The next day we had a table read of my script in class. I remember being tired and nervous as they started to read the first scene. Soon we got to the first joke. People laughed. We got to the second joke and they laughed again. Now, as I'm sure you know, there's no way of describing the feeling you get from people enjoying something you created. It's quite a high. I was hooked.

After getting a C minus on my Cheers script for refusing to take my professor's notes, I was one of two people in the country selected by Warner Brothers to go to Hollywood for a week. This is when I first learned to never take notes you don't agree with. If I had taken my professor's notes I'd probably be digging ditches right now instead of having my dream job of walking around in a circle holding a sign on a stick. When I got to Hollywood I watched the writers of the show Room For Two as they sat around a table laughing, fighting, and creating television. And later in the week I pitched a joke that included the words "grouper fingers" and they actually put it in the script. Once again I was hooked.

A few months later I returned to Los Angeles determined to become a television writer. And a year later I was. I was a staff writer on a show called On Our Own. I vividly remember watching the first episode I wrote as it aired on TV. I was sitting on the couch, just like I did in my parents' basement, only this time the people inside the magic box in front of me were doing what I told them to do. They were saying words that I came up with. Something that started in my head was being beamed out to millions of people all over the country. And I like to think those people watching were laughing. Once again I was hooked.
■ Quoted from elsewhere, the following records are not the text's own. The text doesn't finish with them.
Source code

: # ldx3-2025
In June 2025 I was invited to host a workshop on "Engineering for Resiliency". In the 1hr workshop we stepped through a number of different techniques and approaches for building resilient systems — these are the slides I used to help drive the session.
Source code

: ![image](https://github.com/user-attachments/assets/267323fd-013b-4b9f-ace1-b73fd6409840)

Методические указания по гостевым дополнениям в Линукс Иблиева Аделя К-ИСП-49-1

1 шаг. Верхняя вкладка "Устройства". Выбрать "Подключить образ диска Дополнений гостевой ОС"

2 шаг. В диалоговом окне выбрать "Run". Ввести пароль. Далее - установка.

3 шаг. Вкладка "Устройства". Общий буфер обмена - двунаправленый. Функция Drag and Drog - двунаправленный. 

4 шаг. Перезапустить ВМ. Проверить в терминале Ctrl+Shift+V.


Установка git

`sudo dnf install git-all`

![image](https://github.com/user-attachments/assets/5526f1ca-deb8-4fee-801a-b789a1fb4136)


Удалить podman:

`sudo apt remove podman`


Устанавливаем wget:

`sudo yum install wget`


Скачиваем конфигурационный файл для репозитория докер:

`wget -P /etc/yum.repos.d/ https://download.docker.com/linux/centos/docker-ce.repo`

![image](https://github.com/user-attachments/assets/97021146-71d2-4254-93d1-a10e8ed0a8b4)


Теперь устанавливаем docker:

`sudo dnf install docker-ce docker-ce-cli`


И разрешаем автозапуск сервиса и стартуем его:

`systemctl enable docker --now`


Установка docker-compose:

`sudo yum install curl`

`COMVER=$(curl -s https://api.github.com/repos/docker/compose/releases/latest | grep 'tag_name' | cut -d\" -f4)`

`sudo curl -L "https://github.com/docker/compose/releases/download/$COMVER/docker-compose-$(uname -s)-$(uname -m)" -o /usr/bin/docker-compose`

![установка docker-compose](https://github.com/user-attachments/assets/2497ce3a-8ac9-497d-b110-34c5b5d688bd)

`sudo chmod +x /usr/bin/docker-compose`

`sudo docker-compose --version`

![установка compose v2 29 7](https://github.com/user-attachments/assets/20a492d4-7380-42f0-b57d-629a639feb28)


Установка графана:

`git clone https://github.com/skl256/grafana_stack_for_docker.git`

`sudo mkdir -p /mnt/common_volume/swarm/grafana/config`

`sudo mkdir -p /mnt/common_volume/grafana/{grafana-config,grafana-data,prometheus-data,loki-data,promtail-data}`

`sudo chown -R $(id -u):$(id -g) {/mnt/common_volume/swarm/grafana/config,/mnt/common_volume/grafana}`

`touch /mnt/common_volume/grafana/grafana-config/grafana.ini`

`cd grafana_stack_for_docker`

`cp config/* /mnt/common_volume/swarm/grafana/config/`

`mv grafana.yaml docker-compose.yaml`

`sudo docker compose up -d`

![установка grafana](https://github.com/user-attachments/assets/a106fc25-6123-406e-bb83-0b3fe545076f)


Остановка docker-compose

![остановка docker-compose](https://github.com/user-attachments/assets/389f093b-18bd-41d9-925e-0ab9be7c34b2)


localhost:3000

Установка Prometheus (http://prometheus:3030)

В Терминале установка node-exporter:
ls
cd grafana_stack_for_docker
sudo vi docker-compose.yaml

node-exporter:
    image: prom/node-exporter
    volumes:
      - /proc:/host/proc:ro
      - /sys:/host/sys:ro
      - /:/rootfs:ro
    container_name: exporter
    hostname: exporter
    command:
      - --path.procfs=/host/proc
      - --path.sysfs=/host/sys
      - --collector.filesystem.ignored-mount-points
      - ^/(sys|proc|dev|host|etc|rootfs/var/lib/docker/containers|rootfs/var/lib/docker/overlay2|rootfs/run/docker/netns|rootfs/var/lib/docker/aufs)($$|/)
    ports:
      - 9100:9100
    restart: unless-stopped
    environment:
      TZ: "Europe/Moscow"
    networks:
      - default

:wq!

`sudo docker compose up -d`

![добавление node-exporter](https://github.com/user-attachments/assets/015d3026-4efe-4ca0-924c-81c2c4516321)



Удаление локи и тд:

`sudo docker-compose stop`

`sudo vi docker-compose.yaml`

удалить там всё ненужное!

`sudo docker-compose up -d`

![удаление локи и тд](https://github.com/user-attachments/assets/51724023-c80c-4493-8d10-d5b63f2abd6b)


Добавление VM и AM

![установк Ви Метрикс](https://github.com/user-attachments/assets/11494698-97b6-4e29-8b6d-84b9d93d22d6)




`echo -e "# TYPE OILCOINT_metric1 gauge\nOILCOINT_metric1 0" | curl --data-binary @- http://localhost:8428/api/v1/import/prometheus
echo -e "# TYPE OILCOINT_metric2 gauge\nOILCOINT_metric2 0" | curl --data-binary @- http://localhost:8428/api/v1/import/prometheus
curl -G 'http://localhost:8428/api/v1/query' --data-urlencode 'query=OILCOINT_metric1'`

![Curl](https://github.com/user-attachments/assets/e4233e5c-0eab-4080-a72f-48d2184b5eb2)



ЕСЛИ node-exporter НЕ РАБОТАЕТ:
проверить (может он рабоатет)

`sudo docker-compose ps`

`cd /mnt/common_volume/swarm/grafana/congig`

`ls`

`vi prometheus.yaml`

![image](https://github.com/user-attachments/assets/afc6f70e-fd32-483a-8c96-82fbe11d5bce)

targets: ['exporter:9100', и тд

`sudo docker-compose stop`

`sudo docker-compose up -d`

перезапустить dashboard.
Since then I've been lucky enough to be a part of the writing of over 300 episodes of television. I've written on other people's shows, my own shows, family shows, office shows, black shows, white shows, four camera shows, animated shows, single camera shows, shows that get slammed by the critics and shows that win Emmys. I've had the pleasure of experiencing almost everything you can experience in the world of sitcoms. The thing I had worshiped as a child has become my life. But don't get me wrong, I still hate writing. I hate it because it's hard. But if I don't write it, no one is going to say it. No one is going to block it or light it or film it or edit it. No one is going to watch it. And most importantly, no one is going to laugh at it. And as much as I hate the writing part, I love the laughing part. I need the laughing part. I'm addicted to it.

And that's why I write.

If you’d like to comment, or tell us why you write, contact us at whywewrite@gmail.com.

2 comments:

Anonymous said...

That was a great essay. And My name is Earl is one of my favorite shows. ;-)

Geo Rule said...

This reminds me of what I heard Jerry Pournelle, the science fiction and technology author, say once in conversation. He said, "I know very few people who like writing, but a great many people who like having written."